[ABOUT THIS TASK] Restate word for word the entries below, starting with the line with "Frequency 528" and continuing through the line with "- [[心 Radical]]". Include both of those lines and no others.

(Collected data)

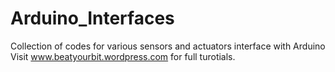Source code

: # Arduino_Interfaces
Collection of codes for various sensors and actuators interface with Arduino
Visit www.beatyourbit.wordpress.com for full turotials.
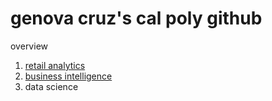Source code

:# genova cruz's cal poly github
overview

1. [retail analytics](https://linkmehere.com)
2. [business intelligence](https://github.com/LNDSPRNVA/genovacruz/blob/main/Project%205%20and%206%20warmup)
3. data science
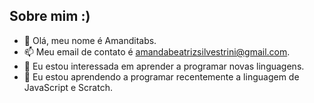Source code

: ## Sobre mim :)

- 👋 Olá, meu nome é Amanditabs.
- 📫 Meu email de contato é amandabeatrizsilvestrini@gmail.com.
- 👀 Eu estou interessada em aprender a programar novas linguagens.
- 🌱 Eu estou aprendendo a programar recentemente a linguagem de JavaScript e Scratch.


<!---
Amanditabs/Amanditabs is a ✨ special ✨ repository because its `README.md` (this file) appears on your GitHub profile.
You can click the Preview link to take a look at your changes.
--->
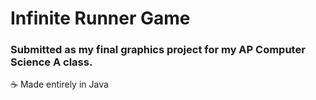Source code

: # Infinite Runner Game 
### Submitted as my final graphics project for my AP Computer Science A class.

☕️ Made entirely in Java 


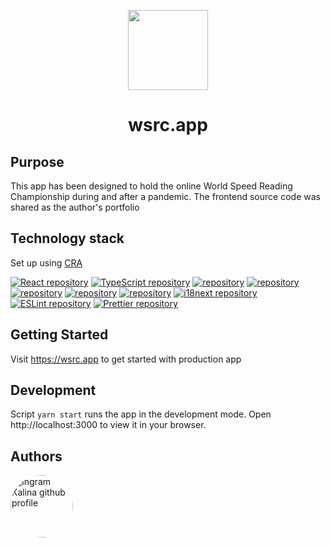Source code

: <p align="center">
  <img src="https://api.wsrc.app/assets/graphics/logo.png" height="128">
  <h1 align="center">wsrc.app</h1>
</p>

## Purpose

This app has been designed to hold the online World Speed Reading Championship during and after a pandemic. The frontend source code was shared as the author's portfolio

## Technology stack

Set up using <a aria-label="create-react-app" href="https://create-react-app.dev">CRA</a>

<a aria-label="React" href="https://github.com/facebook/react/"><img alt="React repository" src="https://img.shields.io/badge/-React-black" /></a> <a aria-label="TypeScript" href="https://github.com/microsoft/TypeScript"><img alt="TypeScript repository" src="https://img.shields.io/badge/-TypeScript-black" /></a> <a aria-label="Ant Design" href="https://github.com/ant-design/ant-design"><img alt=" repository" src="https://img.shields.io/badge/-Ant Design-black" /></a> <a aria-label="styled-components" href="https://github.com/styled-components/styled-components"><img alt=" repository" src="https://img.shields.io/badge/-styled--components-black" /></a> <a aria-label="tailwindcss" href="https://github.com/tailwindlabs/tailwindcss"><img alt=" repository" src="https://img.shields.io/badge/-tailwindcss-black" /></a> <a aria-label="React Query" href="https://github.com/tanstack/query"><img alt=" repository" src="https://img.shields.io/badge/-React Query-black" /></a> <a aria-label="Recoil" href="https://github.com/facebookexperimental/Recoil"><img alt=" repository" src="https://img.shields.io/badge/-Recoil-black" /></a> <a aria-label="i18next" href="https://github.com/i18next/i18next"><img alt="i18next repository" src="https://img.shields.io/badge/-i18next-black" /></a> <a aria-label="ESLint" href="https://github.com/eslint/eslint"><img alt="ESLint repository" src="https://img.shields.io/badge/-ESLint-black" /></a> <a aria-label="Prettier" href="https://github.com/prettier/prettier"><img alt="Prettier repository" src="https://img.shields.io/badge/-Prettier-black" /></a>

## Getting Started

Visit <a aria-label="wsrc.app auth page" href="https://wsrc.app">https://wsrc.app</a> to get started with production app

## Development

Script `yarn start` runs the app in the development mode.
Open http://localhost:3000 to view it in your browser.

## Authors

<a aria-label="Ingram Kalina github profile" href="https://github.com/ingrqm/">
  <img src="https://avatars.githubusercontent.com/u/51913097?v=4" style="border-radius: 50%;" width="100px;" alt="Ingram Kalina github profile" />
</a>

* * *

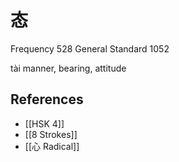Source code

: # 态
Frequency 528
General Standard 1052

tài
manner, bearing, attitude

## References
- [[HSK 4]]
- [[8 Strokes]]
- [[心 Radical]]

--

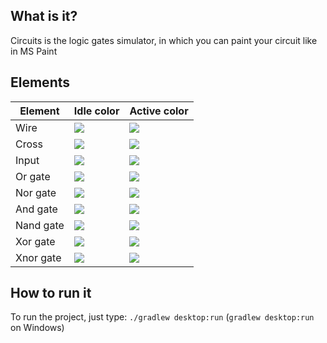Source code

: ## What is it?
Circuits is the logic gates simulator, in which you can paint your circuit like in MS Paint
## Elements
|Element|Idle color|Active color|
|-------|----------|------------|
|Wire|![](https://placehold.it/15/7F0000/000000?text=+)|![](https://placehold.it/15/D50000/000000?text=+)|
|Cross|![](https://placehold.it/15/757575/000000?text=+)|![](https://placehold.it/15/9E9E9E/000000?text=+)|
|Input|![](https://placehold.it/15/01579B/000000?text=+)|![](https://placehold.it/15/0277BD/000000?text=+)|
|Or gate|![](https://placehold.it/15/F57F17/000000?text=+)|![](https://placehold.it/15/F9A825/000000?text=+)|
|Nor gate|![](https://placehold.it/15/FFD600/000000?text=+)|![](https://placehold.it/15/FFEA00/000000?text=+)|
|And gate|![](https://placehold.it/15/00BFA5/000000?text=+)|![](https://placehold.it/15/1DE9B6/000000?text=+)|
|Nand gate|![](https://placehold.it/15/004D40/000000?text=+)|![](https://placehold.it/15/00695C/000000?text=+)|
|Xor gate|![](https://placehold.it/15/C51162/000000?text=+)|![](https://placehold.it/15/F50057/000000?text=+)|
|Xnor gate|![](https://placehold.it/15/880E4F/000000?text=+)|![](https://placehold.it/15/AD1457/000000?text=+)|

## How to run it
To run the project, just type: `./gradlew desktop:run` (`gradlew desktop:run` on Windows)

[COMPLETED EXERCISE]
Frequency 528
General Standard 1052

tài
manner, bearing, attitude

## References
- [[HSK 4]]
- [[8 Strokes]]
- [[心 Radical]]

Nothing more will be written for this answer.